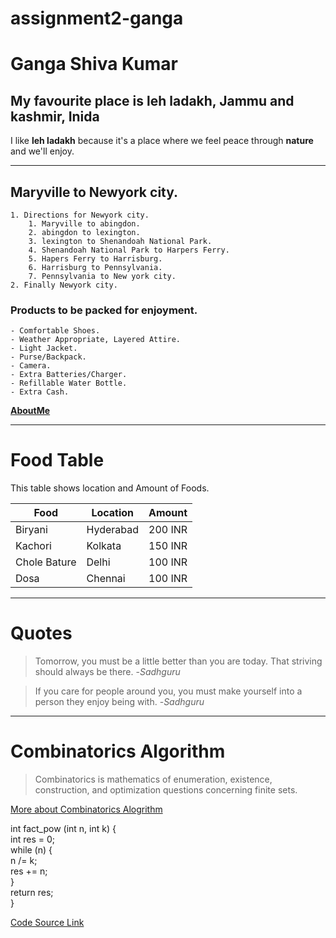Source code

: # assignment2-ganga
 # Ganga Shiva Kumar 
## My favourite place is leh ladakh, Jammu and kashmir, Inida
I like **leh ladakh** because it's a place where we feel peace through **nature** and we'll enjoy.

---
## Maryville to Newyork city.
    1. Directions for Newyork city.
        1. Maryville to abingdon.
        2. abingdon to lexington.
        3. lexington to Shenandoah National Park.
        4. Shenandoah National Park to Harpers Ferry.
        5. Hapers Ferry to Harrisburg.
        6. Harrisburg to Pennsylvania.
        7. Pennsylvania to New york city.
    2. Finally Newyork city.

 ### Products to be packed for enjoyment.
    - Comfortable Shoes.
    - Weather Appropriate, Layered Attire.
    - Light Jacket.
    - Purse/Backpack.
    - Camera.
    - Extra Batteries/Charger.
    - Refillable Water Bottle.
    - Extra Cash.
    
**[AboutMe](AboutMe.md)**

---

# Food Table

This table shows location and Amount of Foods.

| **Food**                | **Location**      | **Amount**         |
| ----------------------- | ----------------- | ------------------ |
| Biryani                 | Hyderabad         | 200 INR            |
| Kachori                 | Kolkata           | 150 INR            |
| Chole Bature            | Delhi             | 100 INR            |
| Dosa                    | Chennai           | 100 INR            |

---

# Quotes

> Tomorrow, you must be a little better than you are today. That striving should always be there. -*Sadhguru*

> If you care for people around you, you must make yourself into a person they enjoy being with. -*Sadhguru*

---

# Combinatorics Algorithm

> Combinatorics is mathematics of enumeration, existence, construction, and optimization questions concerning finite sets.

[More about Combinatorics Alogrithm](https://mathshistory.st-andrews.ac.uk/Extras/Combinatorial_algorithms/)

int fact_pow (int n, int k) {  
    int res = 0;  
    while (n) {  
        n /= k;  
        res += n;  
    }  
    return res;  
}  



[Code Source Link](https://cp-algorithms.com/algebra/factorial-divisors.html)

· · · ·

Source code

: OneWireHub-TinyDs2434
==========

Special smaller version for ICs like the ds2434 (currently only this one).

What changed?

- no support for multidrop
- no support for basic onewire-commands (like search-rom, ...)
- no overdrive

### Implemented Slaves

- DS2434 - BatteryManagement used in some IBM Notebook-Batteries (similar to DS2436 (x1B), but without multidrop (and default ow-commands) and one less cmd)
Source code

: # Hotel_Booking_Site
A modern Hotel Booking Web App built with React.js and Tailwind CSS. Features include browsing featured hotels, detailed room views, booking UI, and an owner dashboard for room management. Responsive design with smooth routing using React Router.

· · · ·

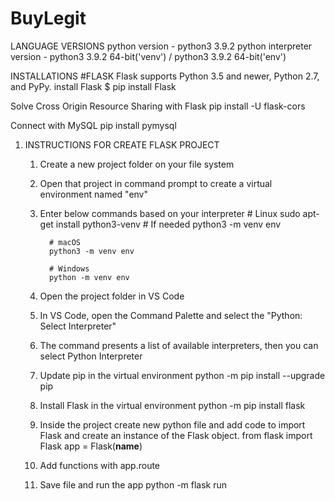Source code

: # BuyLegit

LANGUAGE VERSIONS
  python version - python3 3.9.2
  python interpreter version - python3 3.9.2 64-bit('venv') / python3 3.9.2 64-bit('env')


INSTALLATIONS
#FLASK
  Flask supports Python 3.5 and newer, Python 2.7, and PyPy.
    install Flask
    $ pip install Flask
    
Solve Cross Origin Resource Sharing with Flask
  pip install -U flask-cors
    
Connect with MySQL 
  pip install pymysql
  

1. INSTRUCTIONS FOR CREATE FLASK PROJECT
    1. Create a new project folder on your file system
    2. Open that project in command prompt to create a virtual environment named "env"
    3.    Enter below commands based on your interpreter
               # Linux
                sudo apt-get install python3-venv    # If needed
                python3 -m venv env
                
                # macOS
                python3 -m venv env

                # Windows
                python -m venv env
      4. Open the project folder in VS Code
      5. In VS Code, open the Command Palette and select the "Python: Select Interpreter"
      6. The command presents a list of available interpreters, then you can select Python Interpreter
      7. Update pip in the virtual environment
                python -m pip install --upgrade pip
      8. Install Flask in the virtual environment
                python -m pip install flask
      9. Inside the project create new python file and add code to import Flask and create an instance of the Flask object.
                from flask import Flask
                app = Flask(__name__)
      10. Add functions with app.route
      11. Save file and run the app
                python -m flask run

· · · ·

— TASK DIRECTIONS —
Copy every line from the records above that contains the string "environment".

— WRITTEN SOLUTION —
    2. Open that project in command prompt to create a virtual environment named "env"
      7. Update pip in the virtual environment
      8. Install Flask in the virtual environment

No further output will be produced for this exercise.